The dog should be brought back all the way to the one hundred yard line at this point FTP is finished unless you have a situation in the next training day of a no go. FTP is to ensure comliance to the back command every time it is given. We can not tollerate no go's.


----------



## CLindsay (Jan 5, 2010)

Let me blow my Green Monster in your ear?


----------



## CLindsay (Jan 5, 2010)

Yeah a Lardy Video series or even a seminar would be great for you?


----------



## CLindsay (Jan 5, 2010)

I know you have never had a collar malfunction but I have a whistle is around my neck if my is out.


----------



## CLindsay (Jan 5, 2010)

If my dog is out


----------



## PackLeader (Jan 12, 2009)

CLindsay said:


> Let me blow my Green Monster in your ear?


That would work, except every other dog on the ruble pile would probably come down

It was simply a personal choice not a training method.


----------



## PackLeader (Jan 12, 2009)

CLindsay said:


> Yeah a Lardy Video series or even a seminar would be great for you?


I'm already planing some for the spring. As you explain it I don't see how the e-collar methods are that different from what I was already taught.

But I the rest of the content is what I need anyway.


----------



## AmiableLabs (Jan 14, 2003)

PackLeader said:


> The dog was trained to recall for the tone for noisy situations like high wind, construction, or simple when the dog it out of vocal range. How is this different than a whistle?
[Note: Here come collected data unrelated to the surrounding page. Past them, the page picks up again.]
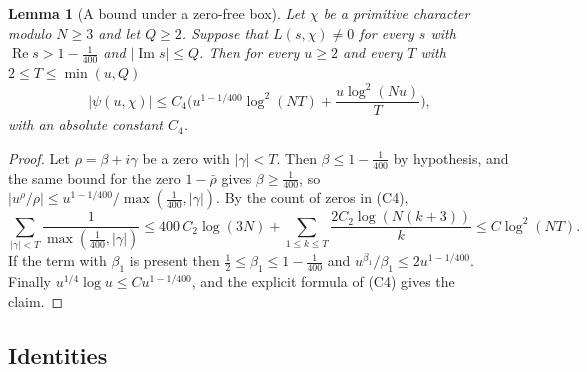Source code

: \documentclass[11pt,letterpaper]{article}
\newtheorem{lemma}[theorem]{Lemma}
\numberwithin{equation}{section}
\begin{document}
\begin{lemma}[A bound under a zero-free box]\label{boxpsi}
Let $\chi$ be a primitive character modulo $N\ge3$ and let $Q\ge2$. Suppose that $L(s,\chi)\ne0$ for every $s$ with $\operatorname{Re}s>1-\tfrac1{400}$ and $|\operatorname{Im}s|\le Q$. Then for every $u\ge2$ and every $T$ with $2\le T\le\min(u,Q)$
\[
|\psi(u,\chi)|\le C_4\Big(u^{1-1/400}\log^2(NT)+\frac{u\log^2(Nu)}T\Big),
\]
with an absolute constant $C_4$.
\end{lemma}
\begin{proof}
Let $\rho=\beta+i\gamma$ be a zero with $|\gamma|<T$. Then $\beta\le1-\tfrac1{400}$ by hypothesis, and the same bound for the zero $1-\bar\rho$ gives $\beta\ge\tfrac1{400}$, so $|u^\rho/\rho|\le u^{1-1/400}/\max(\tfrac1{400},|\gamma|)$. By the count of zeros in (C4),
\[
\sum_{|\gamma|<T}\frac1{\max(\frac1{400},|\gamma|)}\le400\,C_2\log(3N)+\sum_{1\le k\le T}\frac{2C_2\log(N(k+3))}{k}\le C\log^2(NT).
\]
If the term with $\beta_1$ is present then $\tfrac12\le\beta_1\le1-\tfrac1{400}$ and $u^{\beta_1}/\beta_1\le2u^{1-1/400}$. Finally $u^{1/4}\log u\le Cu^{1-1/400}$, and the explicit formula of (C4) gives the claim.
\end{proof}

\subsection{Identities}
\end{document}

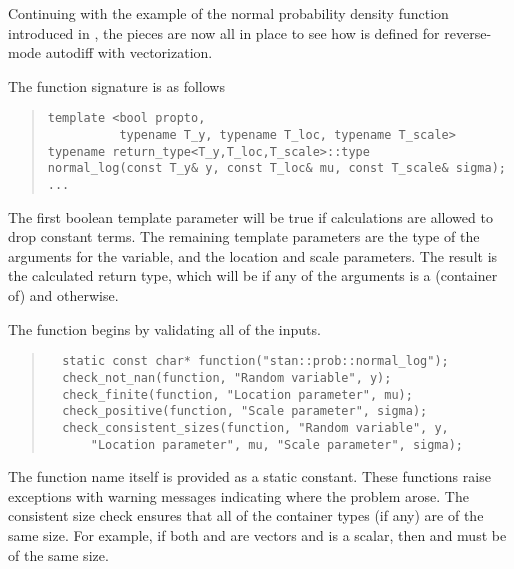 \documentclass[10pt]{article}
\begin{document}
Continuing with the example of the normal probability density function
introduced in , the pieces are now
all in place to see how  is defined for reverse-mode
autodiff with vectorization.

The function signature is as follows
%
\begin{quote}
\begin{Verbatim}
template <bool propto, 
          typename T_y, typename T_loc, typename T_scale>
typename return_type<T_y,T_loc,T_scale>::type
normal_log(const T_y& y, const T_loc& mu, const T_scale& sigma);
... 
\end{Verbatim}
\end{quote}
%
The first boolean template parameter will be true if calculations are
allowed to drop constant terms.  The remaining template parameters are
the type of the arguments for the variable, and the location and scale
parameters.  The result is the calculated return type, which will be
 if any of the arguments is a (container of)  and
 otherwise.

The function begins by validating all of the inputs.
%
\begin{quote}
\begin{Verbatim}
  static const char* function("stan::prob::normal_log");
  check_not_nan(function, "Random variable", y);
  check_finite(function, "Location parameter", mu);
  check_positive(function, "Scale parameter", sigma);
  check_consistent_sizes(function, "Random variable", y,
      "Location parameter", mu, "Scale parameter", sigma);
\end{Verbatim}
\end{quote}
%
The function name itself is provided as a static constant.  These
functions raise exceptions with warning messages indicating where the
problem arose.  The consistent size check ensures that all of the
container types (if any) are of the same size.  For example, if both
 and  are vectors and  is a scalar, then
 and  must be of the same size.
\end{document}
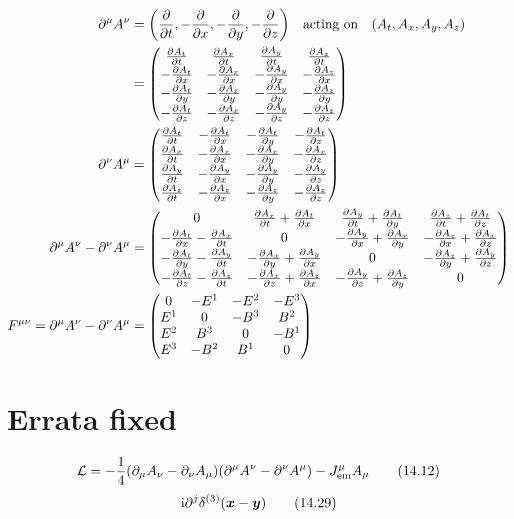\documentclass[letterpaper]{article}
\theoremstyle{definition}
\begin{document}
\begin{align*}
  \partial^\mu A^\nu                               & =\pqty{\pdv{t},-\pdv{x},-\pdv{y},-\pdv{z}}\qq{acting on}\pqty{A_t,A_x,A_y,A_z} \\
                                                   & =\begin{pmatrix}\pdv{A_t}{t} & \pdv{A_x}{t} & \pdv{A_y}{t} & \pdv{A_z}{t} \\-\pdv{A_t}{x} & -\pdv{A_x}{x} & -\pdv{A_y}{x} & -\pdv{A_z}{x} \\-\pdv{A_t}{y} & -\pdv{A_x}{y} & -\pdv{A_y}{y} & -\pdv{A_z}{y} \\-\pdv{A_t}{z} & -\pdv{A_x}{z} &- \pdv{A_y}{z} & -\pdv{A_z}{z}\end{pmatrix}                                                    \\
  \partial^\nu A^\mu                               & =\begin{pmatrix}\pdv{A_t}{t} & -\pdv{A_t}{x} & -\pdv{A_t}{y} & -\pdv{A_t}{z} \\\pdv{A_x}{t} & -\pdv{A_x}{x} & -\pdv{A_x}{y} & -\pdv{A_x}{z} \\\pdv{A_y}{t} & -\pdv{A_y}{x} & -\pdv{A_y}{y} & -\pdv{A_y}{z} \\\pdv{A_z}{t} & -\pdv{A_z}{x} &-\pdv{A_z}{y} & -\pdv{A_z}{z}\end{pmatrix}                                                    \\
  \partial^\mu A^\nu-\partial^\nu A^\mu            & =  \begin{pmatrix}0 & \pdv{A_x}{t}+\pdv{A_t}{x} & \pdv{A_y}{t}+\pdv{A_t}{y} & \pdv{A_z}{t}+\pdv{A_t}{z} \\-\pdv{A_t}{x}-\pdv{A_x}{t} & 0 & -\pdv{A_y}{x}+\pdv{A_x}{y} & -\pdv{A_z}{x}+\pdv{A_x}{z} \\-\pdv{A_t}{y}-\pdv{A_y}{t} & -\pdv{A_x}{y}+\pdv{A_y}{x} & 0 & -\pdv{A_z}{y}+\pdv{A_y}{z} \\-\pdv{A_t}{z}-\pdv{A_z}{t} & -\pdv{A_x}{z}+\pdv{A_z}{x} &- \pdv{A_y}{z}+\pdv{A_z}{y} & 0\end{pmatrix}                                                  \\
  F^{\mu\nu}=\partial^\mu A^\nu-\partial^\nu A^\mu & =\begin{pmatrix}0 & -E^1 & -E^2 & -E^3 \\E^1 & 0 & -B^3 & B^2 \\E^2 & B^3 & 0 & -B^1 \\E^3 & -B^2 &B^1 & 0  \end{pmatrix}                                                    \\
\end{align*}



\section*{Errata fixed}


\[\mathcal{L}=-\frac{1}{4}\pqty{\partial_\mu A_\nu-\partial_\nu A_\mu}\pqty{\partial^\mu A^\nu-\partial^\nu A^\mu}-J^\mu_{\text{em}}A_\mu \qquad(14.12)\]
\[\text{i}\partial^j\delta^{(3)}(\vb*{x}-\vb*{y}) \qquad(14.29)\]
\end{document}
The e-collar is a training tool. We don't run our dogs with training tools (it is against the rules) we train with training tools.

If we trained our dogs to recall to a tone on the e-collar we would be s-o-l.

But my point about the video is more general. To a dog trainer, there is A LOT more to see there than just demonstrating recall to a tone.


----------



## PackLeader (Jan 12, 2009)

AmiableLabs said:


> The e-collar is a training tool. We don't run our dogs with training tools (it is against the rules) we train with training tools.
> 
> If we trained our dogs to recall to a tone on the e-collar we would be s-o-l.


I know this..

This dog is not training for FT. But he comes just the same for a three whistle blows, 1 blow for sit, he also knows forced directional work, and he was FF.


----------



## PackLeader (Jan 12, 2009)

Retrieving is his reward system for searching, and boy he loves to fetch..LOL 

This is what keeps a great search dog going when a lesser dog would quit..The "DRIVE" for the bumper, or what ever else you have to throw..


----------



## Jason Brion (May 31, 2006)

PL--When you grow tired of trying to train us idiots I would move onto teaching other things. You obviously have a talent.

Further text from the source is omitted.